- _WHAT YOU ARE ASKED TO DO_: From the material below, give the number of lines that hold the string "https" and nothing further.
[[ RECORDS SUPPLIED, beginning ]]
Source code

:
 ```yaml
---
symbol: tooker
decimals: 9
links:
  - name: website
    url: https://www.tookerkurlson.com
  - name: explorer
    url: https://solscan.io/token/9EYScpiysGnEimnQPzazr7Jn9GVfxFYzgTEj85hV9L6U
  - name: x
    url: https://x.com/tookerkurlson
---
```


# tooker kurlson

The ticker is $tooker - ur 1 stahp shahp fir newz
[[ RECORDS SUPPLIED, end ]]
- _EXERCISE ANSWER_: 3